We really got stunned by this sentence: "It costs money to be poor." That's how begins a post on The Quick and the Ed, his editor Erin Dillon says that individuals living below the poverty line pay more for many things middle and upper income people consider basics, including food and banking services, hah!
Grocery Stores, Banks, and...Schools? was written to comment on his report Food for Thought: Building a High-Quality School Choice Market. The chains for distribution of fresh food and bad management of checking and savings accounts have failed in many low-income, urban neighborhoods, says Dillon. The result: "communities with little or no access to fresh food, like fruits and vegetables. And it means that the little money low-income families may have to save at the end of the month goes to check cashing fees and outrageous annual interest rates for short-term loans."

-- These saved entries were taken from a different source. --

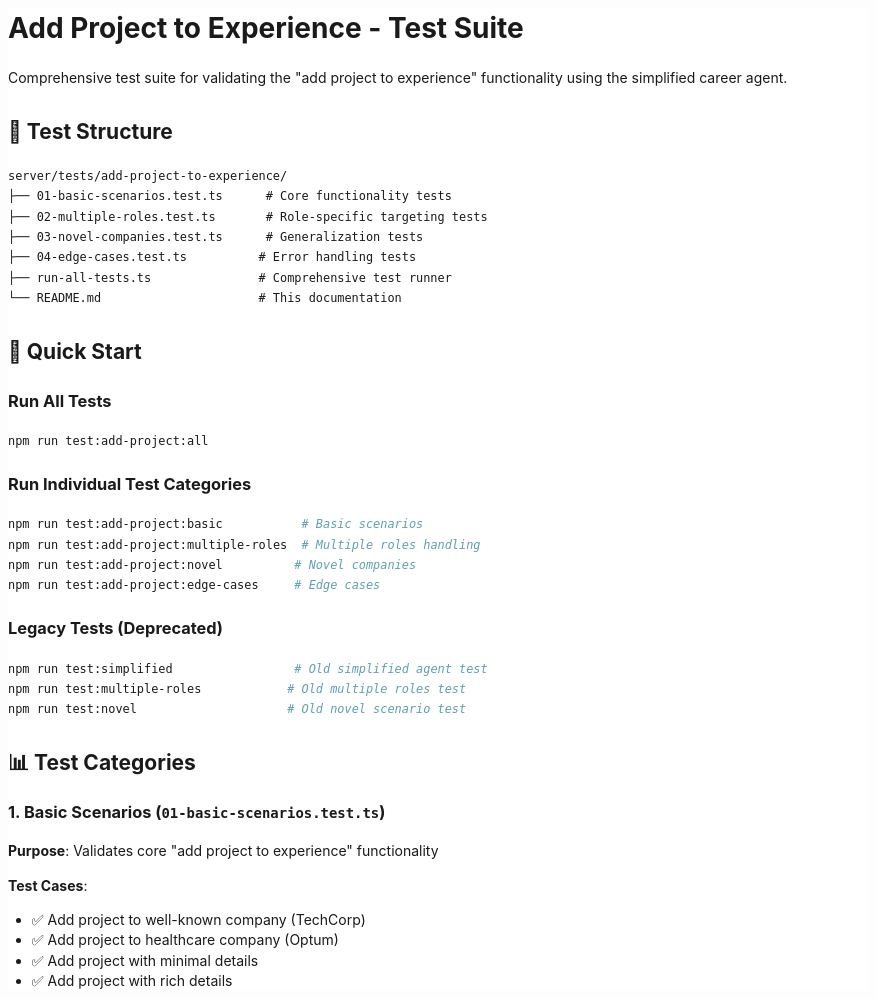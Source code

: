 # Add Project to Experience - Test Suite

Comprehensive test suite for validating the "add project to experience" functionality using the simplified career agent.

## 📁 Test Structure

```
server/tests/add-project-to-experience/
├── 01-basic-scenarios.test.ts      # Core functionality tests
├── 02-multiple-roles.test.ts       # Role-specific targeting tests  
├── 03-novel-companies.test.ts      # Generalization tests
├── 04-edge-cases.test.ts          # Error handling tests
├── run-all-tests.ts               # Comprehensive test runner
└── README.md                      # This documentation
```

## 🚀 Quick Start

### Run All Tests
```bash
npm run test:add-project:all
```

### Run Individual Test Categories
```bash
npm run test:add-project:basic           # Basic scenarios
npm run test:add-project:multiple-roles  # Multiple roles handling
npm run test:add-project:novel          # Novel companies
npm run test:add-project:edge-cases     # Edge cases
```

### Legacy Tests (Deprecated)
```bash
npm run test:simplified                 # Old simplified agent test
npm run test:multiple-roles            # Old multiple roles test
npm run test:novel                     # Old novel scenario test
```

## 📊 Test Categories

### 1. Basic Scenarios (`01-basic-scenarios.test.ts`)
**Purpose**: Validates core "add project to experience" functionality

**Test Cases**:
- ✅ Add project to well-known company (TechCorp)
- ✅ Add project to healthcare company (Optum)  
- ✅ Add project with minimal details
- ✅ Add project with rich details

From the research for Food for Thought:
- This is equally true in the market for public education. The growing charter school movement has spurred the creation of new education organizations like the Knowledge Is Power Program (KIPP), which recently opened a shiny, new 85,000-square-foot facility four miles north of the Super Giant. KIPP has become a national model of high-quality, urban education, posting impressive achievement gains with low-income student populations. Sixty-six new KIPP schools have opened in 19 states and the District of Columbia in the last 15 years. KIPP is what school choice proponents claimed would happen with market-based reforms in education: entrepreneurial educators successfully teaching the students who need help the most.